26. New journal to target education in evolution
Comment #103972 by Divineosaur on December 27, 2007 at 11:57 am
Don Quix said:
Truly terrifying. I wonder if my health care provider has a list of which doctors on my health plan are creationists/evolutionists? Somehow I think not ;D
27. Survey finds most Americans believe Jesus born of virgin
Comment #102398 by Divineosaur on December 22, 2007 at 3:36 pm
Shenanigans!
28. Whale 'missing link' discovered
Comment #101894 by Divineosaur on December 21, 2007 at 5:21 am
Sweet! More evidence to be dismissed as part of the secular conspiracy to discredit the infallibility of the Word.
29. 2007, a bad year for God squadders
Comment #101892 by Divineosaur on December 21, 2007 at 5:12 am
"...competing implausibilities of faith and unbelief..."
This is just fantastic. I mean really. Fantastically ironic to me, that is. Because here this person is talking about that wrinkly chick having doubt for so long and I have long thought that there is a part in most "believers" that knows their position is untenable. But they carry on. And in carrying on they try to shore up the erosion by stating such nonsense as this. They coolly state it as a matter of fact and they all whistle and act like they don't notice that there is nothing implausible about not believing things for which there is no reason to believe. Maybe I am wrong but I think this person knows better than they have here written.
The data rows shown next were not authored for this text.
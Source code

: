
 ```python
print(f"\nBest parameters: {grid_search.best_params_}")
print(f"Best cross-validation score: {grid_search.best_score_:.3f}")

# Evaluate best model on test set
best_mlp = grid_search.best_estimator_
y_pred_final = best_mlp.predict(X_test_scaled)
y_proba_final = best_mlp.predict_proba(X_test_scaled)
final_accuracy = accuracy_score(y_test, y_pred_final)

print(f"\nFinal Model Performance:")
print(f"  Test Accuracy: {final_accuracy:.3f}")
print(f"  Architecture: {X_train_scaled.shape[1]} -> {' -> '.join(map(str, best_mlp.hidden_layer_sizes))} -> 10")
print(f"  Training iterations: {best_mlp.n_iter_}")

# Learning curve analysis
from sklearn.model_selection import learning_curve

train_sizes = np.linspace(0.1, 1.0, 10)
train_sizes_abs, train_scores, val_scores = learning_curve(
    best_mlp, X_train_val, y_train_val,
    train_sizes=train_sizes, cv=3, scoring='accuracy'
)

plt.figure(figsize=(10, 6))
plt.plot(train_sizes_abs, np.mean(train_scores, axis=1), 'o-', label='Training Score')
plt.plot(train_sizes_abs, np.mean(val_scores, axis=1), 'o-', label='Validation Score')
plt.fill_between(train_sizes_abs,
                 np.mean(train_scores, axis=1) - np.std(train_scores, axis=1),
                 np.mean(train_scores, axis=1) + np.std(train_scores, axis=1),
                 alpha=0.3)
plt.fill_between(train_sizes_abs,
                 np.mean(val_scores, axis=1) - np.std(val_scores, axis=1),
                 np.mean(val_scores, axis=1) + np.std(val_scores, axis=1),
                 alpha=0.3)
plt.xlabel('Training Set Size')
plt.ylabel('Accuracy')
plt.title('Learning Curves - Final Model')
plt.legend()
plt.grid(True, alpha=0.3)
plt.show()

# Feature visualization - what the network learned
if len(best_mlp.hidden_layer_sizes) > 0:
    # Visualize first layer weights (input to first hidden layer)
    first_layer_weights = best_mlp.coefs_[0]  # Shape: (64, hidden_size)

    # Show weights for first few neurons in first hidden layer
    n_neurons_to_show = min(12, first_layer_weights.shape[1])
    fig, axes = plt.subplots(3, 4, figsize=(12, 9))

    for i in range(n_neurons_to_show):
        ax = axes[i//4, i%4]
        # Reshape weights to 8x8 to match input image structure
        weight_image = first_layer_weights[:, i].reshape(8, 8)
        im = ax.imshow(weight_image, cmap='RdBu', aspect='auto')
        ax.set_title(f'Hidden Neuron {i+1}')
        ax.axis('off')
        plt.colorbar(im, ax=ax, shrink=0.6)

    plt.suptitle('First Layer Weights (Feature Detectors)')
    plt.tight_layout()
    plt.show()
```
Comment #101889 by Divineosaur on December 21, 2007 at 4:43 am
I must be in a bit of a melancholy mood as right now I find this more depressing than anything else. It is so much easier for people like this one to fill ignorant (no pejorative intent) minds with this stuff than it is for us to fill them with the desire to work to learn things for themselves.
I will, however, not only continue to hold the line but to push forward. I got the chance last night to tell my 6 year old niece (who is taken to church each Sunday) about fossils and the coelacanth and my final point was to make sure to find out things for herself because you never know for sure. I doubt she understood but there may be a seed now.
Hmm, I guess I feel better now! Yay science!
31. Borders Tags Atheist Book with 'O Come All Ye Faithless' Cards
Comment #100840 by Divineosaur on December 19, 2007 at 12:34 pm
I guess they should have also handed out free tissues for the poor, eternally persecuted Christians to dry their delicate tears.
32. CBC News: Sunday - Richard Dawkins
Comment #100151 by Divineosaur on December 18, 2007 at 10:04 am
Even though I know rather well by now what Dawkins' answers will be, it is still such a pleasure to hear him give them. It may be cliche but it IS like music to my ears! Such a dynamic combination of his speaking style and most importantly the sheer reasonableness of what he is saying. Each successive sentence locks into the one before it as puzzle pieces.
Then there is the interviewer and the interview itself which seems a microcosm of the problem in getting through to people. He was not trying to listen and to understand with an eye towards gaining some more knowledge of the world. His sole interest was clearly in refuting. He wants to say that it is demeaning to our impulse to do good things by saying it is an evolved behavior. Never realizing that if anything it is demeaning to attribute it to some other thing for which there is no evidence so that we are not responsible for the good we do. And that aside, evolution seems to me to elevate the impulse to do good because it is such a wonderful and lucky thing that we have this tendency. Natural Selection makes it more precious since there was a chance that we might not have developed it the way we in fact did.